• **Goal of the exercise**:
Reproduce exactly the lines from the line containing "In practice, you" through the end of the records below, including both ends, and nothing else.

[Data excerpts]
___

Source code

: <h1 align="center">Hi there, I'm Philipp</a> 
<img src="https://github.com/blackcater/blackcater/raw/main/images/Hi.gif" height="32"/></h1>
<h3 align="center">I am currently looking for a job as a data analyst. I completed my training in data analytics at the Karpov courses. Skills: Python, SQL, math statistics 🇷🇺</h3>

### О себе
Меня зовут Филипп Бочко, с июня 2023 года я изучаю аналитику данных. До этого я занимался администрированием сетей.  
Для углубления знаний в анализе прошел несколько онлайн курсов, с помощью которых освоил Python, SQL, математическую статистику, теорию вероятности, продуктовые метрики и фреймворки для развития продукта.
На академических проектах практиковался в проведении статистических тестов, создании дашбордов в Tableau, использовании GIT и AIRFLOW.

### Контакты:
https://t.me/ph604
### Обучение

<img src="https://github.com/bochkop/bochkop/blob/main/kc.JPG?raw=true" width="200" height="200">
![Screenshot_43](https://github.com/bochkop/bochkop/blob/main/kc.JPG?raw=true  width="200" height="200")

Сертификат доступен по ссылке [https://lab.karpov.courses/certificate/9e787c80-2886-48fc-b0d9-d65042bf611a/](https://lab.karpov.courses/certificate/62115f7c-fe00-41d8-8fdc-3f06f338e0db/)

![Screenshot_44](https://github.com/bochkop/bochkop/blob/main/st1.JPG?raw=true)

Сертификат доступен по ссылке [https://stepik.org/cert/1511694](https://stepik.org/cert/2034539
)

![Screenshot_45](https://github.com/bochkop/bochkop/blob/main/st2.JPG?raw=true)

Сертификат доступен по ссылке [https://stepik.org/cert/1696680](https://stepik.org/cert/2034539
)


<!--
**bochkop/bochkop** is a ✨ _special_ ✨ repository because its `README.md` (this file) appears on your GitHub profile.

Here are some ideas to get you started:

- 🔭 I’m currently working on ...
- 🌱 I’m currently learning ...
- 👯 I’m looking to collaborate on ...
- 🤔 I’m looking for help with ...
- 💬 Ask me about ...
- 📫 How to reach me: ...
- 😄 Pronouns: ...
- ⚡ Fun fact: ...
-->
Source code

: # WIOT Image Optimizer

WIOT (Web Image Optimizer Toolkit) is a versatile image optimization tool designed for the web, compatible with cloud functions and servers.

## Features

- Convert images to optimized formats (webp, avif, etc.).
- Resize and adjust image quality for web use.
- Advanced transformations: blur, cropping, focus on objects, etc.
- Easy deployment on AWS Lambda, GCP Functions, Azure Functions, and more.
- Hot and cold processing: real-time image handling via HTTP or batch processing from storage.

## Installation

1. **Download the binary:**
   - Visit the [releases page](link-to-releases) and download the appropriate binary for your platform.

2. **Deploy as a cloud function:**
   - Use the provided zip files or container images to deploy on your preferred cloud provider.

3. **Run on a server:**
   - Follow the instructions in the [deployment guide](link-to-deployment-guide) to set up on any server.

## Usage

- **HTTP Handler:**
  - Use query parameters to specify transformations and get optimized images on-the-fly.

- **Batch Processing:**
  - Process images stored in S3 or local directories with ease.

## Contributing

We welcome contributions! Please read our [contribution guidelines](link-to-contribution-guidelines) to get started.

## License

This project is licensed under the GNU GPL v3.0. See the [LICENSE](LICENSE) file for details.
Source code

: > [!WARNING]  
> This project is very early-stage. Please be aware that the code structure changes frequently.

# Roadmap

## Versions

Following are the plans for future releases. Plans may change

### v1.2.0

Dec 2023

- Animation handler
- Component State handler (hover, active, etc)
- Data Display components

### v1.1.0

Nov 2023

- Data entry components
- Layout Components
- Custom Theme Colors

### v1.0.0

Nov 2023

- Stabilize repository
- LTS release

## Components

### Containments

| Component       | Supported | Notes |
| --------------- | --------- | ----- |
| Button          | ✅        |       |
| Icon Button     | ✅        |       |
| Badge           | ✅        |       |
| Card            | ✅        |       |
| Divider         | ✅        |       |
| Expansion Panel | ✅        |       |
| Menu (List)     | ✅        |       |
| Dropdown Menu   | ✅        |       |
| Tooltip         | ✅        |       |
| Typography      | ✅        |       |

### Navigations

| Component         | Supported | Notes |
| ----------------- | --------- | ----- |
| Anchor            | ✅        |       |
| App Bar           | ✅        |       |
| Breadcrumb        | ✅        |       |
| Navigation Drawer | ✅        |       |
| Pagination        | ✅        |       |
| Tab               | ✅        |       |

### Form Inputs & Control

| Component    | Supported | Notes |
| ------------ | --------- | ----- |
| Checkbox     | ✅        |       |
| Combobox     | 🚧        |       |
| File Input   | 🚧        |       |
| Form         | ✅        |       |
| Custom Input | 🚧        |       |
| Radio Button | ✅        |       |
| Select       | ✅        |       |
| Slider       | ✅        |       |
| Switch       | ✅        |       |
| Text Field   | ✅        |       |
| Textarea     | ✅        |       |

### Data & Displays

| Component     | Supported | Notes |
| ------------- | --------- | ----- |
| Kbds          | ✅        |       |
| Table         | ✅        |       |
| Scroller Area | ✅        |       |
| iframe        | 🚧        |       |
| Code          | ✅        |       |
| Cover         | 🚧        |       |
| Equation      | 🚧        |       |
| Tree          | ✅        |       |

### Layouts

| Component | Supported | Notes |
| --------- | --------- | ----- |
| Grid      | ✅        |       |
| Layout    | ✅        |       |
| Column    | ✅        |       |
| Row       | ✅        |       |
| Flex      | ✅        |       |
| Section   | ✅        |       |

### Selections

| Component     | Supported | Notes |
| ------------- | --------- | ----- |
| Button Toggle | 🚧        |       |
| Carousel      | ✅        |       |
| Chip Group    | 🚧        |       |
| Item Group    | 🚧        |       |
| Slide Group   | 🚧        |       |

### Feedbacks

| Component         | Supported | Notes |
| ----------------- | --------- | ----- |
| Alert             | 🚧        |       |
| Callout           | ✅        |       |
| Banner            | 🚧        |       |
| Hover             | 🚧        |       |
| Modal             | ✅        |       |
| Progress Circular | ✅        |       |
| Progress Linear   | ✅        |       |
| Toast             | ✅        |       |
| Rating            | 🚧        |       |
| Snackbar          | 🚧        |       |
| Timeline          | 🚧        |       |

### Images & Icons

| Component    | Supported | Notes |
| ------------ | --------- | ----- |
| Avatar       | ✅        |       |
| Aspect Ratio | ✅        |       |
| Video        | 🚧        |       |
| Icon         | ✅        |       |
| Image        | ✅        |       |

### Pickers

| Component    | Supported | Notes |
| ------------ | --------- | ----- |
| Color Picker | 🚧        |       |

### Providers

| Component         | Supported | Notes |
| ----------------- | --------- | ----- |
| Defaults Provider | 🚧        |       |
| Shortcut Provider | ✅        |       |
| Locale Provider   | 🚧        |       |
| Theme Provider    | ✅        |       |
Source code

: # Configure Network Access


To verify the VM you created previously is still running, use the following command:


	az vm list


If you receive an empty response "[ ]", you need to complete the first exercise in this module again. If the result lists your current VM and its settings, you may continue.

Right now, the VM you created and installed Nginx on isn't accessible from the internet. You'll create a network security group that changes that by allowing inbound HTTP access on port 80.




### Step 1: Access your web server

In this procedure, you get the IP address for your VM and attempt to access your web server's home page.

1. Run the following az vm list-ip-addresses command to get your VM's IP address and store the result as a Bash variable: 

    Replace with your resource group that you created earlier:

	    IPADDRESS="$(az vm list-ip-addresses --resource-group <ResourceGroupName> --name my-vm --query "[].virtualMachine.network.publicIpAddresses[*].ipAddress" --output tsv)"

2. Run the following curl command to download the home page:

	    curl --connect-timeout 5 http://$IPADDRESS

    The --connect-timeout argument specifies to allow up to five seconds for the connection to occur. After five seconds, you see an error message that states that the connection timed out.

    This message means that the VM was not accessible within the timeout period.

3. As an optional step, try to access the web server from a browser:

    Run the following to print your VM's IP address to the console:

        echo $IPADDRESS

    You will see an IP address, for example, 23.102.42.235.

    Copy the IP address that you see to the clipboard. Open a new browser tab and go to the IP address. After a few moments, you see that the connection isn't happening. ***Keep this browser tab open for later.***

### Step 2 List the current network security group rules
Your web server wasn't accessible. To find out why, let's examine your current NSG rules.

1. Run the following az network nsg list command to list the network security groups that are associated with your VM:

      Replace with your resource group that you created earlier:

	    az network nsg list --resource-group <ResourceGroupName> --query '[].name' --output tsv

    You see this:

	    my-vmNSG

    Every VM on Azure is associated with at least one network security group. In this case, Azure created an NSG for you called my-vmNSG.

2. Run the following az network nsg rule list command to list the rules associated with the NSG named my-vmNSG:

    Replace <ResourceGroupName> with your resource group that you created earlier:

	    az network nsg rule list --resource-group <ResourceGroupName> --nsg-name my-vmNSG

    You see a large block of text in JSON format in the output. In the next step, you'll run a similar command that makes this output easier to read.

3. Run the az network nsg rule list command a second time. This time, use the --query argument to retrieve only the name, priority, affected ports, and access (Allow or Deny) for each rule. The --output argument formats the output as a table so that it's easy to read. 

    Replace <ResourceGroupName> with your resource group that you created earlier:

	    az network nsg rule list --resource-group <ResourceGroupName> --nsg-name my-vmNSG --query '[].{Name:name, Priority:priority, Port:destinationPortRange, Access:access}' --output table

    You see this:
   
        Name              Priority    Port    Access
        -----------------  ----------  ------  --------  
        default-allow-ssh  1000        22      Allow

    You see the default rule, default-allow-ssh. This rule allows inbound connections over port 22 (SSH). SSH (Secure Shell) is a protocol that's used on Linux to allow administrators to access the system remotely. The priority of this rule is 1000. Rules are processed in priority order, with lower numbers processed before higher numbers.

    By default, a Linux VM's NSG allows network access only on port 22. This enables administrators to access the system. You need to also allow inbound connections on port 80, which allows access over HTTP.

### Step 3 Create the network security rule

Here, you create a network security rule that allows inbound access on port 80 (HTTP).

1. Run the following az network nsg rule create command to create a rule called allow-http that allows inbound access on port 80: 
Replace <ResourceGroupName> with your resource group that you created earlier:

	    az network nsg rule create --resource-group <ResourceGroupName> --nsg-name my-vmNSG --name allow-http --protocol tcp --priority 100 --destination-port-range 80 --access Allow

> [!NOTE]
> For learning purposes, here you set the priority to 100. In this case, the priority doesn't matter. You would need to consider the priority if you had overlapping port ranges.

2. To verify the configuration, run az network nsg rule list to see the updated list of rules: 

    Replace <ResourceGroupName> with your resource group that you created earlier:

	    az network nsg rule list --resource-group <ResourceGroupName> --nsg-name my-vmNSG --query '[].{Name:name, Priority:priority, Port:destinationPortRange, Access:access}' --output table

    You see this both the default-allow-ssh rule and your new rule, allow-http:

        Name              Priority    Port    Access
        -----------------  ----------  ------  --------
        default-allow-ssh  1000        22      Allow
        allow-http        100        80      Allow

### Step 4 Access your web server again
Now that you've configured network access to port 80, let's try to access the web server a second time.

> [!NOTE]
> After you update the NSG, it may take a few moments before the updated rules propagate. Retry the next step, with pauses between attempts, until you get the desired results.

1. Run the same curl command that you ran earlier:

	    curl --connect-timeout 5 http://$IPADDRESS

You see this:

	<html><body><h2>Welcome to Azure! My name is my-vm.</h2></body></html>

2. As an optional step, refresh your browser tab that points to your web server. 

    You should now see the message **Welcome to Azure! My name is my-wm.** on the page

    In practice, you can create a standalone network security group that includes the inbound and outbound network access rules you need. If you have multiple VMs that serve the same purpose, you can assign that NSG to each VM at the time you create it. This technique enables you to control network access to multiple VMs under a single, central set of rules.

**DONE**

___

• **Response**:
    In practice, you can create a standalone network security group that includes the inbound and outbound network access rules you need. If you have multiple VMs that serve the same purpose, you can assign that NSG to each VM at the time you create it. This technique enables you to control network access to multiple VMs under a single, central set of rules.

**DONE**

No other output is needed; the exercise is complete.